From the line that contains "[16954번 움직이는 미로" to the end of the entries, write out every line exactly, including both ends, and nothing more.

═══ SUPPLIED MATERIAL

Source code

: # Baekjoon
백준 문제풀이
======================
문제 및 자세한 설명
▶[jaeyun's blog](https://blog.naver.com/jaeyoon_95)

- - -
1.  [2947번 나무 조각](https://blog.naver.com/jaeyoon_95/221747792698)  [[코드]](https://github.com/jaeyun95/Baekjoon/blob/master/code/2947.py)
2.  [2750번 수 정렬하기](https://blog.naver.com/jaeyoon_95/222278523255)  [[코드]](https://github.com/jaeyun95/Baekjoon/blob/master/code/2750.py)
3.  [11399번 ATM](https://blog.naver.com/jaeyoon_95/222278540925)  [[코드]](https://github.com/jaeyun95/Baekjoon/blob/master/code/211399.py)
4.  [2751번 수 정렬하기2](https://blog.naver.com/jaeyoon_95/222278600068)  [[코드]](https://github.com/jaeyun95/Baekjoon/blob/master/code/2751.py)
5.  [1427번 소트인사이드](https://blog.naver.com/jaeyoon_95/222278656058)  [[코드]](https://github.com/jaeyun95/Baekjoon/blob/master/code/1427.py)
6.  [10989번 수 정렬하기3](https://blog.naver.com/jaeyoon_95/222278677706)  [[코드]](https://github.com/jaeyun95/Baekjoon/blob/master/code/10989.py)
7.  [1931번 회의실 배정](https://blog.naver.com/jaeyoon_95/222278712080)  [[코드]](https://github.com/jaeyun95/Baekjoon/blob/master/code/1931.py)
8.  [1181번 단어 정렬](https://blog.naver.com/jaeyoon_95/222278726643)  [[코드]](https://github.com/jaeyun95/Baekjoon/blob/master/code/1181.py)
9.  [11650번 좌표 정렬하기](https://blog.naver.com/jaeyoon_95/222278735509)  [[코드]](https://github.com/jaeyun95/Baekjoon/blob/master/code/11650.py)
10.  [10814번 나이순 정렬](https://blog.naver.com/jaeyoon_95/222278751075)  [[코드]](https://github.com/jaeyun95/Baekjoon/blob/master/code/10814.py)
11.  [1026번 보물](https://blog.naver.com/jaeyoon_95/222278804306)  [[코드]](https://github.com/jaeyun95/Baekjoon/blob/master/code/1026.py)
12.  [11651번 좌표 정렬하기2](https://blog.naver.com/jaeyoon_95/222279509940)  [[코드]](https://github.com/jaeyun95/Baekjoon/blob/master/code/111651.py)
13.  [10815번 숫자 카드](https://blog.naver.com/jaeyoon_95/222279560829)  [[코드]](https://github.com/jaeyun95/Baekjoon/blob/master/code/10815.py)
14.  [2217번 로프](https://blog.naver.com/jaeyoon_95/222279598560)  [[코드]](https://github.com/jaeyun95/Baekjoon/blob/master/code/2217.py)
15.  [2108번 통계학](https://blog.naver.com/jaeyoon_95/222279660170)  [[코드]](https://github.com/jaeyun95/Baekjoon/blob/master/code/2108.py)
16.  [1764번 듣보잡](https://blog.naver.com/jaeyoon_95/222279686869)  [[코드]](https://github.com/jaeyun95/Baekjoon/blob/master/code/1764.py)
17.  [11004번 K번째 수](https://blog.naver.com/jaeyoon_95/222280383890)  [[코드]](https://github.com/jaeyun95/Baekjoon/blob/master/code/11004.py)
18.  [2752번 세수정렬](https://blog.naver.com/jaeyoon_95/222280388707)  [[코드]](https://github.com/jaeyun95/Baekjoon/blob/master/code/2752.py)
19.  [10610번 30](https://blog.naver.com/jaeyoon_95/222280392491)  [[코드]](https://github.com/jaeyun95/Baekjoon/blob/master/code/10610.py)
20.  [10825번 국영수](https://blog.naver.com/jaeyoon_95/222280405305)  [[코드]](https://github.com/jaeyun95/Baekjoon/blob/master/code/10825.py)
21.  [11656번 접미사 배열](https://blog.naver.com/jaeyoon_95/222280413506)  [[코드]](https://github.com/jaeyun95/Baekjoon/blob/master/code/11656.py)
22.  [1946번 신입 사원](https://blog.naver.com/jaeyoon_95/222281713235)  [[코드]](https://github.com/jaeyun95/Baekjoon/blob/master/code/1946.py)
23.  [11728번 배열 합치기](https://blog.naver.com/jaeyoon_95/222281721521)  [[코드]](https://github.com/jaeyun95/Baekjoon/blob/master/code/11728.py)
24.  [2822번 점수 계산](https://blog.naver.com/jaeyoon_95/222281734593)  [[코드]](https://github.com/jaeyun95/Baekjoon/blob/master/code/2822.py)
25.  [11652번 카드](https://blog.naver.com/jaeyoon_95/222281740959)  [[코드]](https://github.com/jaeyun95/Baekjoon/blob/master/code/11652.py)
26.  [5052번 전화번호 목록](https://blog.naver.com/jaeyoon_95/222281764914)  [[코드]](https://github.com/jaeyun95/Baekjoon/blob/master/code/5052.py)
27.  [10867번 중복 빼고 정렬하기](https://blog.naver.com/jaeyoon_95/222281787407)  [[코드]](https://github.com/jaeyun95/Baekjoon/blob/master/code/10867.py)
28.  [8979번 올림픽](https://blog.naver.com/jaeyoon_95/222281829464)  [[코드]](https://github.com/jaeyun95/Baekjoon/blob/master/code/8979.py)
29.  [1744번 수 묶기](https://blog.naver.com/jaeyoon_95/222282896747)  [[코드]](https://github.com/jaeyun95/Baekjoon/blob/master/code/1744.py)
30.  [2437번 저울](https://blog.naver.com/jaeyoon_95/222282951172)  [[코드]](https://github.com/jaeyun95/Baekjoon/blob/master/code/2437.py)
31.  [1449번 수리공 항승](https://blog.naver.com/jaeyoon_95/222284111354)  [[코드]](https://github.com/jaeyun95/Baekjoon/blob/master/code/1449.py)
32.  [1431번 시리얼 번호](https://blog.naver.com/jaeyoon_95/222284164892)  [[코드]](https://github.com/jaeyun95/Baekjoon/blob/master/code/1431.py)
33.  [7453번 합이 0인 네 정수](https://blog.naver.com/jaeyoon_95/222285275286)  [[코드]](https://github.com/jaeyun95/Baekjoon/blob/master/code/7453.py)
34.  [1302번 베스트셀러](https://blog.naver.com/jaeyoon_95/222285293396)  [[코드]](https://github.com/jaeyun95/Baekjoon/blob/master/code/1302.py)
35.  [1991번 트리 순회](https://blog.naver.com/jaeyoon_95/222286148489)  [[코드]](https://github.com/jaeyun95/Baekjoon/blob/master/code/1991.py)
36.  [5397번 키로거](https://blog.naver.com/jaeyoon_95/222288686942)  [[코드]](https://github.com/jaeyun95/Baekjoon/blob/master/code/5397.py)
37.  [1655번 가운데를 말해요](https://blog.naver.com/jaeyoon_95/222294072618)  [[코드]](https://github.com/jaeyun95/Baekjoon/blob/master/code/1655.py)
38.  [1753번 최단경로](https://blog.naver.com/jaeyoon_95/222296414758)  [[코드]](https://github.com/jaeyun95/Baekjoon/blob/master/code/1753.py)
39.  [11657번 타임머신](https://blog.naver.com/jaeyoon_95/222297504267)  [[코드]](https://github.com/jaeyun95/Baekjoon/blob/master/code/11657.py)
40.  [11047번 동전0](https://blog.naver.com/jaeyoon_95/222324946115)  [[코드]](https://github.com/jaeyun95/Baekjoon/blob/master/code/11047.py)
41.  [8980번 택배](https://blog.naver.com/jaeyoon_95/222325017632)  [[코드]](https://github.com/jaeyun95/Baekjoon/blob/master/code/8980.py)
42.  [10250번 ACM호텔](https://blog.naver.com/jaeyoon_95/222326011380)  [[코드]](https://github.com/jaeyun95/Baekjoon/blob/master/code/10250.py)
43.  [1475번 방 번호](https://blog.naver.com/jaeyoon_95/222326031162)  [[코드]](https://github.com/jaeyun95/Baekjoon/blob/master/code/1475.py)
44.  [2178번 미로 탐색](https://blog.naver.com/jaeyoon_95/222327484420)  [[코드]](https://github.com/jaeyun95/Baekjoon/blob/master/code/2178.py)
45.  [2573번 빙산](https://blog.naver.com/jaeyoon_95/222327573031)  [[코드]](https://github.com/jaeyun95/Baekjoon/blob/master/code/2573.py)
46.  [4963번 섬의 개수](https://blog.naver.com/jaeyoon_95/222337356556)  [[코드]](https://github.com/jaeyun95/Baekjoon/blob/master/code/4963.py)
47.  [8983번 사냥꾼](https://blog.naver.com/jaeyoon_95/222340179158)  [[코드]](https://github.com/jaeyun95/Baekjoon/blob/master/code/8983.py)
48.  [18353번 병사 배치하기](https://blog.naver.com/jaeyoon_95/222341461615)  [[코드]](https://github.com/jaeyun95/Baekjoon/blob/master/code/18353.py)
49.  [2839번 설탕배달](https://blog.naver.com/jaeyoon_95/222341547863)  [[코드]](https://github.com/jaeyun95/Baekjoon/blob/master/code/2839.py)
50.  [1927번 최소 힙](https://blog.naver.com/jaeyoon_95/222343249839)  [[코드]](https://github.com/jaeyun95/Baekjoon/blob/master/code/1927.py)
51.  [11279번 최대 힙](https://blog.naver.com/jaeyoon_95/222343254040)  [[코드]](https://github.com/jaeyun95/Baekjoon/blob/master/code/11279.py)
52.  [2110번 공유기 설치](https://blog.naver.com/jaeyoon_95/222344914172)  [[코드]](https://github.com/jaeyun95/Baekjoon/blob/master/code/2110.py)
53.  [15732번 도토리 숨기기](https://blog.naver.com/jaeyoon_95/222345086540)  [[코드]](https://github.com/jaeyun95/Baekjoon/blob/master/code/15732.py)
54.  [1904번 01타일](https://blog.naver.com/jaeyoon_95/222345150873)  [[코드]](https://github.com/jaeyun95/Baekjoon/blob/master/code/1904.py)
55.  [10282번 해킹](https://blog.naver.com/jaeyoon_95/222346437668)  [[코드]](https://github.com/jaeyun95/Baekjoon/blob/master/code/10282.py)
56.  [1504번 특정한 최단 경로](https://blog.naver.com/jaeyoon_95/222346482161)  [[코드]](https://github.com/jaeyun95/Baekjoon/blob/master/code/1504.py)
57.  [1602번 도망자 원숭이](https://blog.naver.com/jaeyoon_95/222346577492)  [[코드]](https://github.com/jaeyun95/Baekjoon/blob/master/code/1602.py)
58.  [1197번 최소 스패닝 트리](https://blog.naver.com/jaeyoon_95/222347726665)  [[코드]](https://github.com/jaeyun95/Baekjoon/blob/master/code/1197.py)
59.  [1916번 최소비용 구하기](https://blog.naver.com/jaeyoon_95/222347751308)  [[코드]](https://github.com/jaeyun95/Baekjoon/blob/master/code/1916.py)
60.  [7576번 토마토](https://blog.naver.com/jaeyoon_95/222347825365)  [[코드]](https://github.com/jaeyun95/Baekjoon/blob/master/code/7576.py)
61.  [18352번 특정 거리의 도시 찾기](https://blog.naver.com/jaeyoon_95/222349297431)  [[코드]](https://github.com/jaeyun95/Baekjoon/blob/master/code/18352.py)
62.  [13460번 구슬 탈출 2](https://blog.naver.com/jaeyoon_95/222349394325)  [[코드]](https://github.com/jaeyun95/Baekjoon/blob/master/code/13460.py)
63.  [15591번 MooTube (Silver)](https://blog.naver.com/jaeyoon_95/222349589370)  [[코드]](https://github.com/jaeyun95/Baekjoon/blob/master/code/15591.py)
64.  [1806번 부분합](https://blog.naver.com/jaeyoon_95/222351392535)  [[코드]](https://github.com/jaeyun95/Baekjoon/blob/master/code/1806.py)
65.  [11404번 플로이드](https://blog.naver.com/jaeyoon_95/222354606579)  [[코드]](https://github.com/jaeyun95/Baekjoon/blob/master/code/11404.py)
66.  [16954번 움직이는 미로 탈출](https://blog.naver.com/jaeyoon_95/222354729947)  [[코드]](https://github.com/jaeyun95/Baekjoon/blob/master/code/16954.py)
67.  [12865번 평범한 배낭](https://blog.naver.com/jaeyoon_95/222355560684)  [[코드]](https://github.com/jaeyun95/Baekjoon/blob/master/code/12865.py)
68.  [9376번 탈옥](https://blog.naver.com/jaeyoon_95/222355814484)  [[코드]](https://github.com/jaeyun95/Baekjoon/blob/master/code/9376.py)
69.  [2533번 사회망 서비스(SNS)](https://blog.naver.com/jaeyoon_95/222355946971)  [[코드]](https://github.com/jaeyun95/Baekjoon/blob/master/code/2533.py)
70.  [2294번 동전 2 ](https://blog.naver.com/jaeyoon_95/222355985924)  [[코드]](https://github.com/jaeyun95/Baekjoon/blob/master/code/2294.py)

══════

> YOUR RESPONSE:
66.  [16954번 움직이는 미로 탈출](https://blog.naver.com/jaeyoon_95/222354729947)  [[코드]](https://github.com/jaeyun95/Baekjoon/blob/master/code/16954.py)
67.  [12865번 평범한 배낭](https://blog.naver.com/jaeyoon_95/222355560684)  [[코드]](https://github.com/jaeyun95/Baekjoon/blob/master/code/12865.py)
68.  [9376번 탈옥](https://blog.naver.com/jaeyoon_95/222355814484)  [[코드]](https://github.com/jaeyun95/Baekjoon/blob/master/code/9376.py)
69.  [2533번 사회망 서비스(SNS)](https://blog.naver.com/jaeyoon_95/222355946971)  [[코드]](https://github.com/jaeyun95/Baekjoon/blob/master/code/2533.py)
70.  [2294번 동전 2 ](https://blog.naver.com/jaeyoon_95/222355985924)  [[코드]](https://github.com/jaeyun95/Baekjoon/blob/master/code/2294.py)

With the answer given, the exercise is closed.